The task: Run through the records and, wherever a line holds the word "REFERENCES", return that line.

── Entries provided ──

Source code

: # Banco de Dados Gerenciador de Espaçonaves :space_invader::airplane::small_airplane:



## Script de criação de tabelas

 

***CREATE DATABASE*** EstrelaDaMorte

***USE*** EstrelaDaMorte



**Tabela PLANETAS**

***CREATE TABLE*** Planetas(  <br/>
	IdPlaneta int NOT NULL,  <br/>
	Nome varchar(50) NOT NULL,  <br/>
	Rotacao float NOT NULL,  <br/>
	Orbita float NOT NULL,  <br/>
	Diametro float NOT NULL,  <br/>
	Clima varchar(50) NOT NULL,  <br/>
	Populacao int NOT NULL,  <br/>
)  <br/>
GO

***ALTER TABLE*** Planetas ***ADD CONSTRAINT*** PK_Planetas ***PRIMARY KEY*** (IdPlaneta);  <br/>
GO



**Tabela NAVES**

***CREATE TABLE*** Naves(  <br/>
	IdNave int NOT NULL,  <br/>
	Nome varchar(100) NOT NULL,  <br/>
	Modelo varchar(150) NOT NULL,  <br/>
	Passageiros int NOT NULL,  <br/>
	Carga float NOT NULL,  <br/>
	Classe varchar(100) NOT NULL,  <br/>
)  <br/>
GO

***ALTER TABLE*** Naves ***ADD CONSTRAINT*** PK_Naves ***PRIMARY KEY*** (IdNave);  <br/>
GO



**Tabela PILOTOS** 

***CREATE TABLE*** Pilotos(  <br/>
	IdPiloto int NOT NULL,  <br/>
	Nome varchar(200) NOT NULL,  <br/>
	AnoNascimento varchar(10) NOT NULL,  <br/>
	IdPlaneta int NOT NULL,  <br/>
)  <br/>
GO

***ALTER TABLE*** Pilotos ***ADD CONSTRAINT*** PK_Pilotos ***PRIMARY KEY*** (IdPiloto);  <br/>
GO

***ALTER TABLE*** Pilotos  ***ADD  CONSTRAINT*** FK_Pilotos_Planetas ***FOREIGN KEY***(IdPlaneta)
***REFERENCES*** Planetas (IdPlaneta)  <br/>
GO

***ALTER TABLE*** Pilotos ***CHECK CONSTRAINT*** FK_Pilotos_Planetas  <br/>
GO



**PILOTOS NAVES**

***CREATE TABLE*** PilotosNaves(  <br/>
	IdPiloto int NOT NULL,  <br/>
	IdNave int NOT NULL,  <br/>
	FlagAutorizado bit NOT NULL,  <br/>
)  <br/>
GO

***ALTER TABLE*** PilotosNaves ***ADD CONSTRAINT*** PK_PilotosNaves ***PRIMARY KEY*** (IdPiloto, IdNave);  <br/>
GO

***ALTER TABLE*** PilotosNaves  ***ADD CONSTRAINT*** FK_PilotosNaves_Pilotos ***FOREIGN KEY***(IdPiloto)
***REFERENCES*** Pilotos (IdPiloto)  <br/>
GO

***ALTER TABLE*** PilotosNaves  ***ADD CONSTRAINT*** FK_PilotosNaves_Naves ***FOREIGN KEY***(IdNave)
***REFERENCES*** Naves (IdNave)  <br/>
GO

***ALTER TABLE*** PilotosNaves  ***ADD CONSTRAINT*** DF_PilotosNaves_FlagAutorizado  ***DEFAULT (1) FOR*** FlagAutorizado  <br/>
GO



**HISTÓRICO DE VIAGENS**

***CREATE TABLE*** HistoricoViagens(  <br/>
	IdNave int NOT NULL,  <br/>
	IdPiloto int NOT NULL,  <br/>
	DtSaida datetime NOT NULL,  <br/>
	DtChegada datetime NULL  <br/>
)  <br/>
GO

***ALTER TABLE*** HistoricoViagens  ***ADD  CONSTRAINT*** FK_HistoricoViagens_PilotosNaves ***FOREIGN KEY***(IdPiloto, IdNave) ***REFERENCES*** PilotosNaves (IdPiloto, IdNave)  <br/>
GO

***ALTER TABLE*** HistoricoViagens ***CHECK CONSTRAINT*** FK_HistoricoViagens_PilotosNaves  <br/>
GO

───

Answer box:
***REFERENCES*** Planetas (IdPlaneta)  <br/>
***REFERENCES*** Pilotos (IdPiloto)  <br/>
***REFERENCES*** Naves (IdNave)  <br/>
***ALTER TABLE*** HistoricoViagens  ***ADD  CONSTRAINT*** FK_HistoricoViagens_PilotosNaves ***FOREIGN KEY***(IdPiloto, IdNave) ***REFERENCES*** PilotosNaves (IdPiloto, IdNave)  <br/>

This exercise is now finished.